--- TASK TO COMPLETE ---
Only an exact repeat of the listing, without its images, counts as the answer.

◇ ◇ ◇ ◇ ◇

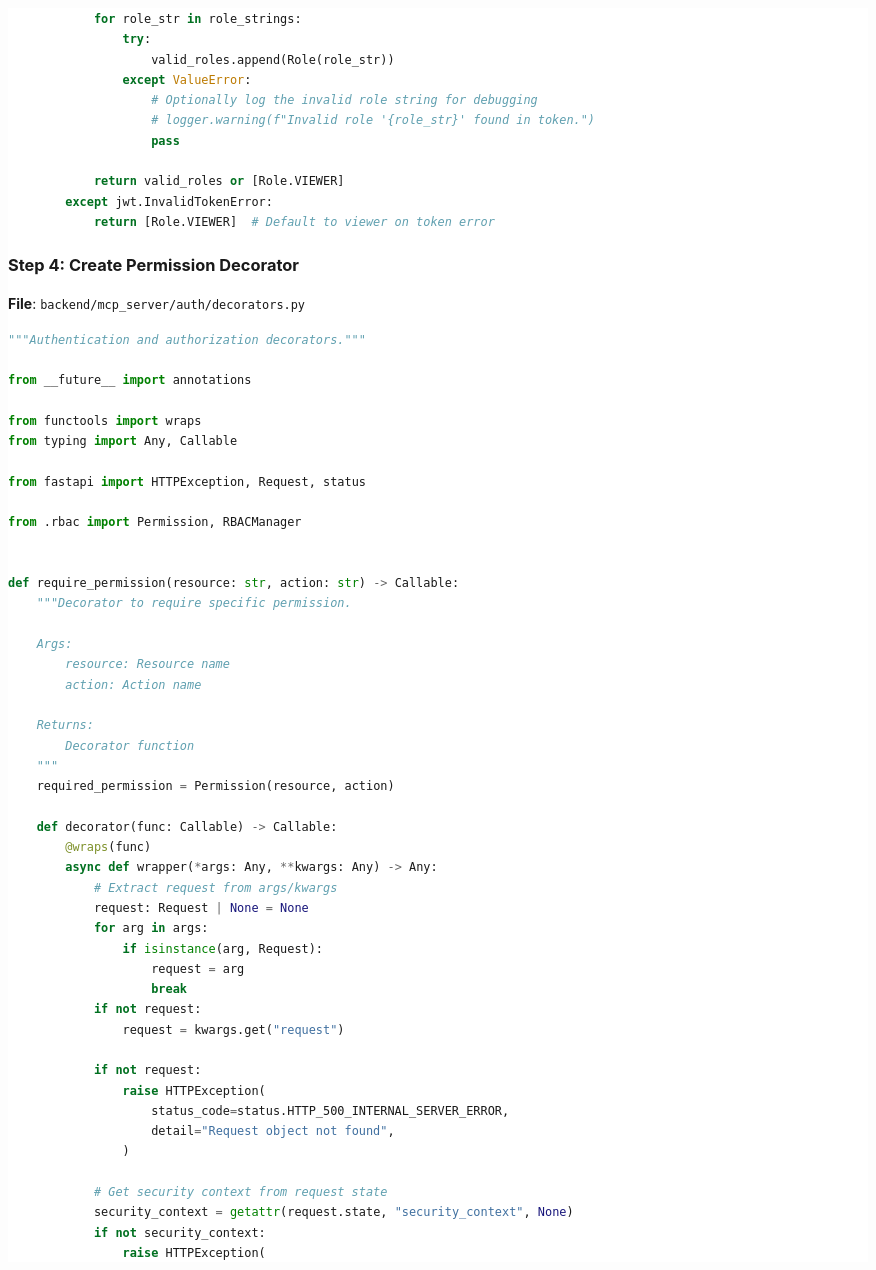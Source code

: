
 ```python
            for role_str in role_strings:
                try:
                    valid_roles.append(Role(role_str))
                except ValueError:
                    # Optionally log the invalid role string for debugging
                    # logger.warning(f"Invalid role '{role_str}' found in token.")
                    pass
        
            return valid_roles or [Role.VIEWER]
        except jwt.InvalidTokenError:
            return [Role.VIEWER]  # Default to viewer on token error
```

### Step 4: Create Permission Decorator

**File**: `backend/mcp_server/auth/decorators.py`

```python
"""Authentication and authorization decorators."""

from __future__ import annotations

from functools import wraps
from typing import Any, Callable

from fastapi import HTTPException, Request, status

from .rbac import Permission, RBACManager


def require_permission(resource: str, action: str) -> Callable:
    """Decorator to require specific permission.
    
    Args:
        resource: Resource name
        action: Action name
        
    Returns:
        Decorator function
    """
    required_permission = Permission(resource, action)

    def decorator(func: Callable) -> Callable:
        @wraps(func)
        async def wrapper(*args: Any, **kwargs: Any) -> Any:
            # Extract request from args/kwargs
            request: Request | None = None
            for arg in args:
                if isinstance(arg, Request):
                    request = arg
                    break
            if not request:
                request = kwargs.get("request")

            if not request:
                raise HTTPException(
                    status_code=status.HTTP_500_INTERNAL_SERVER_ERROR,
                    detail="Request object not found",
                )

            # Get security context from request state
            security_context = getattr(request.state, "security_context", None)
            if not security_context:
                raise HTTPException(
```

◇ ◇ ◇ ◇ ◇

--- RESPONSE AREA ---
Source code

:
 ```python
            for role_str in role_strings:
                try:
                    valid_roles.append(Role(role_str))
                except ValueError:
                    # Optionally log the invalid role string for debugging
                    # logger.warning(f"Invalid role '{role_str}' found in token.")
                    pass
        
            return valid_roles or [Role.VIEWER]
        except jwt.InvalidTokenError:
            return [Role.VIEWER]  # Default to viewer on token error
```

### Step 4: Create Permission Decorator

**File**: `backend/mcp_server/auth/decorators.py`

```python
"""Authentication and authorization decorators."""

from __future__ import annotations

from functools import wraps
from typing import Any, Callable

from fastapi import HTTPException, Request, status

from .rbac import Permission, RBACManager


def require_permission(resource: str, action: str) -> Callable:
    """Decorator to require specific permission.
    
    Args:
        resource: Resource name
        action: Action name
        
    Returns:
        Decorator function
    """
    required_permission = Permission(resource, action)

    def decorator(func: Callable) -> Callable:
        @wraps(func)
        async def wrapper(*args: Any, **kwargs: Any) -> Any:
            # Extract request from args/kwargs
            request: Request | None = None
            for arg in args:
                if isinstance(arg, Request):
                    request = arg
                    break
            if not request:
                request = kwargs.get("request")

            if not request:
                raise HTTPException(
                    status_code=status.HTTP_500_INTERNAL_SERVER_ERROR,
                    detail="Request object not found",
                )

            # Get security context from request state
            security_context = getattr(request.state, "security_context", None)
            if not security_context:
                raise HTTPException(
```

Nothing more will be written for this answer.